Construction of PYCARD-inducible system in two cancer cell lines, LNCaP (prostate cancer) and DLD1 (colorectal cancer)

Epigenetic gene silencing by aberrant DNA methylation is one of the important mechanisms leading to the loss of key cellular pathways in tumorigenesis. We previously reported that PYCARD (PYD and CARD domain containing), an apoptosis inducing gene, was frequently hypermethylated in prostate cancer in a tumor-specific manner (46/51: 90%), by methylation specific PCR (MSP). In order to examine the relationship between methylation status and level of the PYCARD protein expression in prostate cancer, we further performed immunohistochemical analyses of the 51 MSP-analyzed prostate cancer specimens and observed reduced or absent protein expression in tumors with aberrant methylation status of PYCARD. In contrast, PYCARD was unmethylated and expressed in normal prostatic tissues including epithelial, basal and inflammatory cells.

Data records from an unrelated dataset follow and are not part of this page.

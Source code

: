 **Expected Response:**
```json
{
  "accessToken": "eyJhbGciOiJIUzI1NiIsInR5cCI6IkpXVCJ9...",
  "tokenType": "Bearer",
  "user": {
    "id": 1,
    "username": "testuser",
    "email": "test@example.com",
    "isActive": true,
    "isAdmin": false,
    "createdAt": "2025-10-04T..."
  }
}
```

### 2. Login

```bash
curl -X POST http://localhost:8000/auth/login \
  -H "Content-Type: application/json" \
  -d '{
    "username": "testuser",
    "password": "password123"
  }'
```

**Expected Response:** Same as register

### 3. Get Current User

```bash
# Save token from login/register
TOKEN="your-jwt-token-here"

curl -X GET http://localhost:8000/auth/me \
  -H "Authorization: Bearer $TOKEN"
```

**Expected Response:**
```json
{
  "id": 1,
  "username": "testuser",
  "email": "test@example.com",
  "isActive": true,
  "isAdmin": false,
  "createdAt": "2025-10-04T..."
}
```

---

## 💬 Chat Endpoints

Furthermore, we tried to identify downstream genes of PYCARD by microarray analyses using PYCARD inducible LNCaP prostate cancer cells. Interestingly, PYCARD induction upregulated PYDC1, another PYCARD homolog that associates with PYCARD and accelerates inflammation and apoptosis. Our present results suggest that aberrant methylation of PYCARD is an extremely frequent event and contributes to escape from apoptosis by reducing PYCARD expression in prostate cancer. Two cancer-derived cell lines, LNCaP_PYCARD and DLD1_PYCARD, that allow tetracycline-regulated PYCARD expression were constructed. The RNAs from LNCaP_PYCARD and DLD1_PYCARD with (4 days tetracycline treatment) or without tetracycline were prepared and analyzed by using Agilent whole human genome microarray (4×44K) v2.